We were able to enable SAML SSO and also authorization using roles in the token for the web application. While trying to setup backend AD bind for clients API calls, Elasticsearch logs the following error message where it seems to bind successfully with a service account but then tries to lookup an user “admin” in AD for which the authentication fails with “Invalid Credentials”. Elasticsearch is the only application that is started but all other apps including Kibana is down. Not sure where this user “admin” is being passed by the security plugin for AD authentication. Changed the users in internal_users.yml but still the plugin is searching for this ID in AD. Search filter from the security plugin is as follows where it is adding “admin” as parameter: execute request=[org.ldaptive.SearchRequest-763226490::baseDn=DC=CORPQA,DC=GEUC,DC=CORP,DC=GM,DC=COM, searchFilter=[org.ldaptive.SearchFilter-1879440157::filter=(sAMAccountName={0}), parameters={ 0=admin }] Error message: [2020-03-16T13:57:49,921][DEBUG][o.l.p.j.JndiConnectionFactory] [9200] Error connecting to LDAP URL: ldaps://ad-gc-mif-qa.xy.com:3269 org.ldaptive.provider.ConnectionException: javax.naming.AuthenticationException: [LDAP: error code 49 - 80090308: LdapErr: DSID-0C09042F, comment: AcceptSecurityContext error, data 52e, v2580] Thanks Yogesh
Hello, was able to get both SAML and LDAP bind working. Had to chain auth domain and include internal_users.yml as well for the user “admin”. Rest all service accounts are authenticated against AD while end users use SAML SSO. Authorization is also working well.
I still have a question, is default user “admin” still needed in internal user database and not use through LDAP ? Can’t internal admin be disabled and only LDAP users be made admins ? Although LDAP users can be made Admins, this internal “admin” seems to be still needed.
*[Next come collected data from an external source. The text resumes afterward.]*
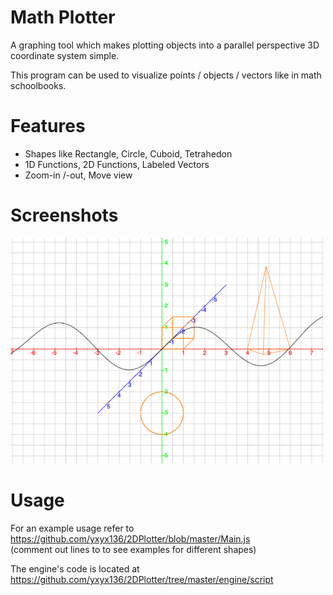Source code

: # Math Plotter

A graphing tool which makes plotting objects into a parallel perspective 3D coordinate system simple.

This program can be used to visualize points / objects / vectors like in math schoolbooks.

# Features
- Shapes like Rectangle, Circle, Cuboid, Tetrahedon
- 1D Functions, 2D Functions, Labeled Vectors
- Zoom-in /-out, Move view

# Screenshots
<img src="img/screenshot1.png" alt="Screenshot of the tool rendering various geometric shapes" width="500">

# Usage
For an example usage refer to https://github.com/yxyx136/2DPlotter/blob/master/Main.js  
(comment out  lines to to see examples for different shapes)

The engine's code is located at https://github.com/yxyx136/2DPlotter/tree/master/engine/script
Please advise if there is a way to remove admin from internal user database. Removing internal auth domain is causing the above LDAP error as it seems be searching for user “admin” in LDAP.
@yogsbang Did you get this working?
You can disable the admin user by removing the admin user from internal_roles.yml file and re-uploading the config with securityadmin.sh script.
If its not working can you confirm which version of odfe you are using?